There are probably several other much better ways to go about this.
edit without using dlopen
/* name_addr.h */
struct name_addr {
const char * sym_name;
const void * sym_addr;
};
typedef struct name_addr name_addr_t;
void * sym_lookup(cost char * name);
extern const name_addr_t name_addr_table;
extern const unsigned name_addr_table_size;
/* name_addr_table.c */
#include "name_addr.h"
#define PREMEMBER( X ) extern const void * X
#define REMEMBER( X ) { .sym_name = #X , .sym_addr = (void *) X }
PREMEMBER(strcmp);
PREMEMBER(printf);
PREMEMBER(main);
PREMEMBER(memcmp);
PREMEMBER(bsearch);
PREMEMBER(sym_lookup);
/* ... */
const name_addr_t name_addr_table[] =
{
/* You could do a #include here that included the list, which would allow you
* to have an empty list by default without regenerating the entire file, as
* long as your compiler only warns about missing include targets.
*/
REMEMBER(strcmp),
REMEMBER(printf),
REMEMBER(main),
REMEMBER(memcmp),
REMEMBER(bsearch),
REMEMBER(sym_lookup);
/* ... */
};
const unsigned name_addr_table_size = sizeof(name_addr_table)/sizeof(name_addr_t);
/* name_addr_code.c */
#include "name_addr.h"
#include <string.h>
void * sym_lookup(cost char * name) {
unsigned to_go = name_addr_table_size;
const name_addr_t *na = name_addr_table;
while(to_to) {
if ( !strcmp(name, na->sym_name) ) {
return na->sym_addr;
}
na++;
to_do--;
}
/* set errno here if you are using errno */
return NULL; /* Or some other illegal value */
}
If you do it this way the linker will take care of filling in the addresses for you after everything has been laid out. If you include header files for all of the symbols that you are listing in your table then you will not get warnings when you compile the table file, but it will be much easier just to have them all be extern void * and let the compiler warn you about all of them (which it probably will, but not necessarily).

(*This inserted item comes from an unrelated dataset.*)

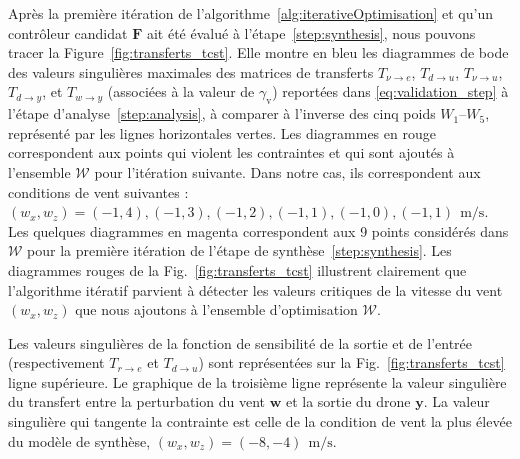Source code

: Après la première itération de l'algorithme~\ref{alg:iterativeOptimisation} et qu'un contrôleur candidat $\boldsymbol{F}$ ait été évalué à l'étape~\ref{step:synthesis}, nous pouvons tracer la Figure~\ref{fig:transferts_tcst}. Elle montre en bleu les diagrammes de bode des valeurs singulières maximales des matrices de transferts $T_{\nu \rightarrow e}$, $T_{d \rightarrow u}$, $T_{\nu \rightarrow u}$, $T_{d \rightarrow y}$, et $T_{w \rightarrow y}$ (associées à la valeur de $\gamma_{\text{v}}$) reportées dans \eqref{eq:validation_step} à l'étape d'analyse~\ref{step:analysis}, à comparer à l'inverse des cinq poids $W_1$--$W_5$, représenté par les lignes horizontales vertes. 
Les diagrammes en rouge correspondent aux points qui violent les contraintes et qui sont ajoutés à l'ensemble ${\mathcal W}$ pour l'itération suivante. Dans notre cas, ils correspondent aux conditions de vent suivantes : $(w_x, w_z) = {(-1, 4), (-1, 3), (-1, 2), (-1, 1), (-1, 0), (-1, 1)} ~\SI{}{\meter\per\second}$. Les quelques diagrammes en magenta correspondent aux 9 points considérés dans ${\mathcal W}$ pour la première itération de l'étape de synthèse~\ref{step:synthesis}.
Les diagrammes rouges de la Fig.~\ref{fig:transferts_tcst} illustrent clairement que l'algorithme itératif parvient à détecter les valeurs critiques de la vitesse du vent $(w_x,w_z)$ que nous ajoutons à l'ensemble d'optimisation ${\mathcal W}$.

Les valeurs singulières de la fonction de sensibilité de la sortie et de l'entrée (respectivement $T_{r \rightarrow e}$ et $T_{d \rightarrow u}$) sont représentées sur la Fig.~\ref{fig:transferts_tcst} ligne supérieure. Le graphique de la troisième ligne représente la valeur singulière du transfert entre la perturbation du vent $\boldsymbol{w}$ et la sortie du drone $\boldsymbol{y}$. La valeur singulière qui tangente la contrainte est celle de la condition de vent la plus élevée du modèle de synthèse, $(w_x, w_z) = (-8,-4)~\SI{}{\meter\per\second}$.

You will also probably want to sort your symbols by name such that you can use a binary search of the list rather than iterate through it.
You should note that if you have members in the table which are not otherwise referenced by the program (like if you had an entry for sqrt in the table, but didn't call it) the linker will then want (need) to link those functions into your image. This can make it blow up.
Also, if you were taking advantage of global optimizations having this table will likely make those less effective since the compiler will think that all of the functions listed could be accessed via pointer from this list and that it cannot see all of the call points.
Putting static functions in this list is not straight forward. You could do this by changing the table to dynamic and doing it at run time from a function in each module, or possibly by generating a new section in your object file that the table lives in. If you are using gcc:
#define SECTION_REMEMBER(X) \
static const name_addr_t _name_addr##X = \
{.sym_name= #X , .sym_addr = (void *) X } \
__attribute__(section("sym_lookup_table" ) )
And tack a list of these onto the end of each .c file with all of the symbols that you want to remember from that file. This will require linker work so that the linker will know what to do with these members, but then you can iterate over the list by looking at the begin and end of the section that it resides in (I don't know exactly how to do this, but I know it can be done and isn't TOO difficult). This will make having a sorted list more difficult, though. Also, I'm not entirely certain initializing the .sym_name to a string literal's address would not result in cramming the string into this section, but I don't think it would. If it did then this would break things.
You can still use objdump to get a list of the symbols that the object file (probably elf) contains, and then filter this for the symbols you are interested in, and then regenerate the table file the table's members listed.